The double champ angle is key: while he didn’t enter the UFC a double champ the way McGregor did, he appears better suited to winning a belt at middleweight than welterweight, but even at welterweight, he poses arguably the biggest threat to champ Kamaru Usman. For the first time in recent years, no one is rolling their eyes at the thought of someone dominating two divisions separated by a full 15 pounds.
Like McGregor, he’s prone to quick finishes, also like McGregor, he exudes confidence. And Chimaev seems able to will fights into existence, much the way McGregor did. He might even have a future in boxing — he’s already threatened to smash both Paul brothers in a single night.
Chmiaev might be using the Khabib playbook at times, even borrowing the “number one bullsh*t” catchphrase — but in terms of his rise in the sport, he’s more like McGregor than many think. Even his gift for gab is improving. Maybe hanging around Darren Till has helped.
At the end of the day, it all comes down to winning. Khamzat Chimaev has the “it” factor, which is another way of saying, fans are captivated by him even if they don’t know why. He simply needs to keep winning for the title fights, crossover experiments, and big paydays to come.
In a little under two weeks’ time, Chimaev is set to face Gilbert Burns. The fight is expected to be his toughest test to date. But he already has decorated supporters who see him as the real deal. Count featherweight champ Alexander Volkanovski among them.

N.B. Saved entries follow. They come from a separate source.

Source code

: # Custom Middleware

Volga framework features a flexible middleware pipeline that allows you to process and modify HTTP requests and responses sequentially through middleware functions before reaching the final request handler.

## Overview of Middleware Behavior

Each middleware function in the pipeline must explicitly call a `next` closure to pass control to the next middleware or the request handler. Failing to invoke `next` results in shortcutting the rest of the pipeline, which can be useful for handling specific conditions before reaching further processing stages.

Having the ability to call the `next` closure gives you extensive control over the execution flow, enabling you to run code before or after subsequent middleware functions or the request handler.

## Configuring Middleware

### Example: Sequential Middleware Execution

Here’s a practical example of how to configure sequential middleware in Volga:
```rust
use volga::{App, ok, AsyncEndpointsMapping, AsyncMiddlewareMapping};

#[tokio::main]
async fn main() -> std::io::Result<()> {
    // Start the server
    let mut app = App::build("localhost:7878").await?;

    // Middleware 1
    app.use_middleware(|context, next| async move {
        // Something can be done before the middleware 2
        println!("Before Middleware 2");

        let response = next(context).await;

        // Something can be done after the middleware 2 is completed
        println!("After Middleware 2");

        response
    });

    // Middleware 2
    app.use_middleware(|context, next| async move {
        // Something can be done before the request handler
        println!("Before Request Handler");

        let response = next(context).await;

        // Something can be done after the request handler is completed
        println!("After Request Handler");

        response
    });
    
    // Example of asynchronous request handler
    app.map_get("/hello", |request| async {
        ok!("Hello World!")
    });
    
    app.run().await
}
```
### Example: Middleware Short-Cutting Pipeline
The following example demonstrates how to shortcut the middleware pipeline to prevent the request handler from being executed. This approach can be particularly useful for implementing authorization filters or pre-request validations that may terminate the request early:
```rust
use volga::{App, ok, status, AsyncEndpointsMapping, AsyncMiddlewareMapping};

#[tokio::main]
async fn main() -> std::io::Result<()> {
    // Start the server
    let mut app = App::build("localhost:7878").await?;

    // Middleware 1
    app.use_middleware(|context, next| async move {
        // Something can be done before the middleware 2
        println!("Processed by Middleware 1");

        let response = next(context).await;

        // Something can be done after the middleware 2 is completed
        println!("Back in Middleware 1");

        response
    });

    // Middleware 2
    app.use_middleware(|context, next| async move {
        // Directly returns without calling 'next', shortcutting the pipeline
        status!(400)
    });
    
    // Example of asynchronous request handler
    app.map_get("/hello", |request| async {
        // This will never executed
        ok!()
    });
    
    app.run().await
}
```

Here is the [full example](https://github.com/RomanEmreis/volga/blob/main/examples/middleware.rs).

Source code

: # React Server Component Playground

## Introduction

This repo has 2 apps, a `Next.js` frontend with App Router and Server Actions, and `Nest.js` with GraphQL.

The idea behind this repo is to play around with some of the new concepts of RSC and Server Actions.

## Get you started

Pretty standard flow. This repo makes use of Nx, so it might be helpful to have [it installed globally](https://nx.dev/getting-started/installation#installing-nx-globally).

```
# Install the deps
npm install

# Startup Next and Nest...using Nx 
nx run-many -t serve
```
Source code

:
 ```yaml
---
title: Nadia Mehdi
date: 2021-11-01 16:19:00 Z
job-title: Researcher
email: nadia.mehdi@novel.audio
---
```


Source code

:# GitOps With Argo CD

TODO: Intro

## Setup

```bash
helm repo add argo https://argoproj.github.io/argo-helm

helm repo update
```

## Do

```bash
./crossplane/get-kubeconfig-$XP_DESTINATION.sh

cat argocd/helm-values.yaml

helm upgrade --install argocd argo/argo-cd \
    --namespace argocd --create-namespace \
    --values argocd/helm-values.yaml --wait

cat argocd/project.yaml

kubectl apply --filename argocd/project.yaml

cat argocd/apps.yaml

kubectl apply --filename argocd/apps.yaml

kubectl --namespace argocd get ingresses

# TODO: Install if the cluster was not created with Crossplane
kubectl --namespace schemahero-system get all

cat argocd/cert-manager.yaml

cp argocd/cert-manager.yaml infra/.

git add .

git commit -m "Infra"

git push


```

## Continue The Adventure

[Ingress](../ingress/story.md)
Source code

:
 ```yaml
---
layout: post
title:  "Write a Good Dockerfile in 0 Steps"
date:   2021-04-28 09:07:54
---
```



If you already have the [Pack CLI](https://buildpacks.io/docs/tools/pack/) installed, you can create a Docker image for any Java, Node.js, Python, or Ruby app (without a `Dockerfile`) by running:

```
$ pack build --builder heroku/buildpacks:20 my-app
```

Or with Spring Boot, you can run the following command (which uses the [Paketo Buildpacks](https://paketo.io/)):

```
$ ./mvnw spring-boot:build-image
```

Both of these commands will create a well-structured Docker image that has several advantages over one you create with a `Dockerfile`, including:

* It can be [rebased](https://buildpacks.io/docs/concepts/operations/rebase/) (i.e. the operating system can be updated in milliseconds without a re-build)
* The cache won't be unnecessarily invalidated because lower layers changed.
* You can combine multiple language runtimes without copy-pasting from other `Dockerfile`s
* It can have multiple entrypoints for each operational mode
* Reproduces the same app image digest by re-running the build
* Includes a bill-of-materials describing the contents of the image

“People that don’t really know the sport are expecting him to win but people that really do know the sport are probably – ‘Yeah Burns on the ground, you know world champion’. They’ll be surprised if Chimaev goes out there and just mauls him, and I feel like that’s what gonna happen,” Volkanovski told James Lynch recently. “I feel like that is where Chimaev is at right now. I think he is actually gonna go out there and show some dominant performance which is gonna be pretty incredible against someone like Burns.”
Chimaev even has a bit of that wild side that McGregor infamously possesses. Look no further than Michael Bisping’s tale of terror after riding in a car with Chimaev and Till, with Khamzat intentionally dodging traffic.
Has the UFC’s next big thing finally arrived? We should know soon enough. 2022 will be a critical year for Chimaev’s fighting career. If he defeats Burns and has a McGregor-Mendes sort of moment, albeit without a title on the line, a shot at gold could very well be next — at which point, you may see this comparison made more often.